*Exercise description*
Give all of the data below again exactly, and drop the images.

*Data listing*

· · · ·

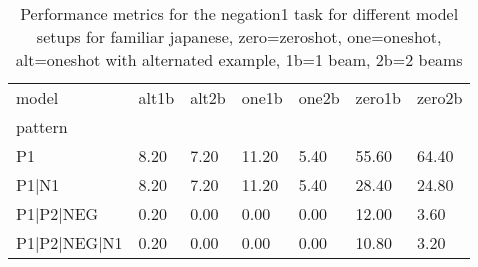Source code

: \begin{table}[h]
\begin{tabular}{l|llllll}
\toprule
model & alt1b & alt2b & one1b & one2b & zero1b & zero2b \\
pattern &  &  &  &  &  &  \\
\midrule
P1 & 8.20 & 7.20 & 11.20 & 5.40 & 55.60 & 64.40 \\
P1|N1 & 8.20 & 7.20 & 11.20 & 5.40 & 28.40 & 24.80 \\
P1|P2|NEG & 0.20 & 0.00 & 0.00 & 0.00 & 12.00 & 3.60 \\
P1|P2|NEG|N1 & 0.20 & 0.00 & 0.00 & 0.00 & 10.80 & 3.20 \\
\bottomrule
\end{tabular}
\caption{Performance metrics for the negation1 task for different model setups for familiar japanese, zero=zeroshot, one=oneshot, alt=oneshot with alternated example, 1b=1 beam, 2b=2 beams}
\label{tab:ja fam_negation1_performance}
\end{table}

· · · ·

*Solution below*
Source code

: \begin{table}[h]
\begin{tabular}{l|llllll}
\toprule
model & alt1b & alt2b & one1b & one2b & zero1b & zero2b \\
pattern &  &  &  &  &  &  \\
\midrule
P1 & 8.20 & 7.20 & 11.20 & 5.40 & 55.60 & 64.40 \\
P1|N1 & 8.20 & 7.20 & 11.20 & 5.40 & 28.40 & 24.80 \\
P1|P2|NEG & 0.20 & 0.00 & 0.00 & 0.00 & 12.00 & 3.60 \\
P1|P2|NEG|N1 & 0.20 & 0.00 & 0.00 & 0.00 & 10.80 & 3.20 \\
\bottomrule
\end{tabular}
\caption{Performance metrics for the negation1 task for different model setups for familiar japanese, zero=zeroshot, one=oneshot, alt=oneshot with alternated example, 1b=1 beam, 2b=2 beams}
\label{tab:ja fam_negation1_performance}
\end{table}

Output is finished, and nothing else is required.